Psu Mutual Funds To Invest In December 2024

Best banking & PSU Mutual Funds to invest in December 2024

Best Banking & PSU Funds to Invest in December 2024

If you’re looking to invest in Banking & PSU Debt Funds this December, several schemes stand out for their solid performance and risk management. Here are the top funds to consider:

  • Bandhan Banking & PSU Debt Fund
  • Axis Banking & PSU Debt Fund
  • Aditya Birla Sun Life Banking & PSU Debt Fund
  • DSP Banking & PSU Debt Fund
  • Kotak Banking & PSU Debt Fund

These funds have been shortlisted using a careful methodology that evaluates their performance based on various key factors. Let’s dive into the approach ETMutualFunds used to select these funds.

Methodology for Shortlisting the Best Funds

ETMutualFunds employs four primary criteria to evaluate Banking & PSU Debt Funds:

1. Mean Rolling Returns

  • To assess the consistent performance of these funds, mean rolling returns are calculated daily over the last three years. This approach helps capture how well a fund has performed over different time periods, providing a clearer picture of its long-term performance.

2. Consistency in the Last Three Years (Hurst Exponent)

  • The Hurst Exponent (H) measures the consistency of a fund’s performance and how predictable its NAV (Net Asset Value) is over time. A higher H value indicates a more consistent and less volatile fund. Here’s how to interpret the Hurst Exponent:
    • H = 0.5: The fund’s returns are considered random, resembling a geometric Brownian motion, and are difficult to predict.
    • H < 0.5: The returns are mean-reverting, meaning they tend to move back towards their average over time, indicating higher volatility.
    • H > 0.5: This means the returns are persistent, showing a stronger trend. The larger the value of H, the more predictable and stable the fund’s returns are.

Funds with higher H values tend to have lower volatility, making them more stable for long-term investors.

3. Downside Risk

  • Downside risk focuses on how well a fund protects itself during periods of negative returns. To calculate this, only the negative returns of the fund are considered:
    • X = Returns below zero
    • Y = Sum of the squares of those negative returns
    • Z = Average of Y over the number of days observed
    • Downside Risk = Square root of Z
  • Funds with lower downside risk are preferred, as they are better at limiting losses during downturns in the market.

4. Outperformance

  • Outperformance is calculated by subtracting the benchmark return from the fund’s return. This helps assess whether the fund consistently beats its benchmark over time. The rolling returns are used for this calculation, rolled daily, to ensure the fund is continually outperforming its target index.

Why Invest in Banking & PSU Debt Funds?

Banking & PSU Debt Funds are a great option for conservative investors seeking stable returns. These funds primarily invest in debt securities issued by banks and public sector companies, which tend to be less risky compared to other sectors. While they generally provide more predictable returns, investing in these funds can still offer significant opportunities for growth.

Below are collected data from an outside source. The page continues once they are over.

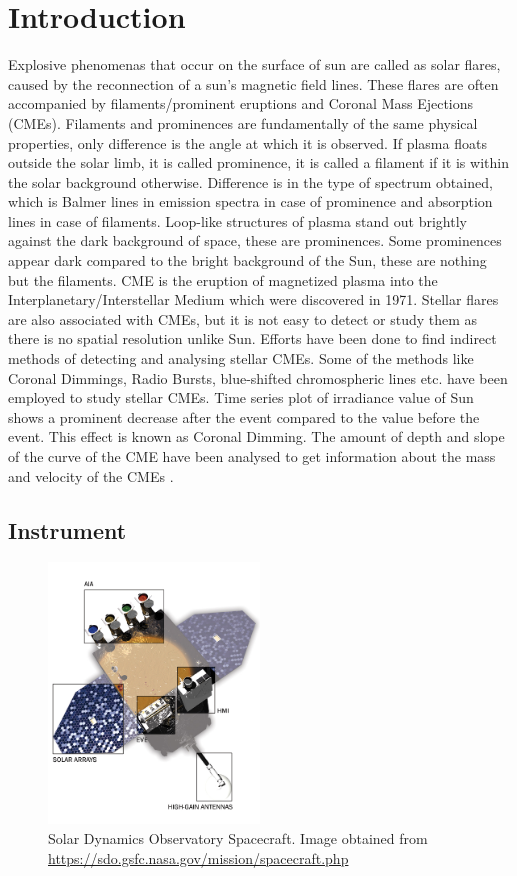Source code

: \section{Introduction}

Explosive phenomenas that occur on the surface of sun are called as solar flares, caused by the reconnection of a sun's magnetic field lines. These flares are often accompanied by filaments/prominent eruptions and Coronal Mass Ejections (CMEs). Filaments and prominences are fundamentally of the same physical properties, only difference is the angle at which it is observed. If plasma floats outside the solar limb, it is called prominence, it is called a filament if it is within the solar background otherwise. Difference is in the type of spectrum obtained, which is Balmer lines in emission spectra in case of prominence and absorption lines in case of filaments. Loop-like structures of plasma stand out brightly against the dark background of space, these are prominences. Some prominences appear dark compared to the bright background of the Sun, these are nothing but the filaments. CME is the eruption of magnetized plasma into the Interplanetary/Interstellar Medium which were discovered in 1971. Stellar flares are also associated with CMEs, but it is not easy to detect or study them as there is no spatial resolution unlike Sun. Efforts have been done to find indirect methods of detecting and analysing stellar CMEs. Some of the methods like Coronal Dimmings, Radio Bursts, blue-shifted chromospheric lines etc. have been employed to study stellar CMEs. Time series plot of irradiance value of Sun shows a prominent decrease after the event compared to the value before the event. This effect is known as Coronal Dimming. The amount of depth and slope of the curve of the CME have been analysed to get information about the mass and velocity of the CMEs \citep{Mason2016}.

\subsection{Instrument}

\begin{figure}[ht]
    \centering
    \includegraphics[width=0.5\textwidth]{images/spacecraft_detailed.jpg}
    \caption{Solar Dynamics Observatory Spacecraft.
      Image obtained from {\url{https://sdo.gsfc.nasa.gov/mission/spacecraft.php}}}
    \label{fig:label}
\end{figure}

  • Lower Volatility: Funds with higher Hurst Exponent (H > 0.5) show consistent trends in returns, which typically means less volatility and more stability.
  • Downside Protection: These funds are designed to protect your investment, especially in tough market conditions, with a lower downside risk.
  • Consistent Outperformance: By choosing funds that outperform their benchmarks, you can be confident that you’re making an investment that provides competitive returns over time.

For investors looking for moderate risk and steady income, Banking & PSU Debt Funds offer a reliable investment avenue. With funds like Bandhan Banking & PSU Debt Fund, Axis Banking & PSU Debt Fund, and others, you can enjoy the benefits of investing in well-managed debt portfolios that focus on safety, consistency, and long-term growth.

These funds are a solid choice for December 2024, especially for those aiming to balance returns with lower risk exposure.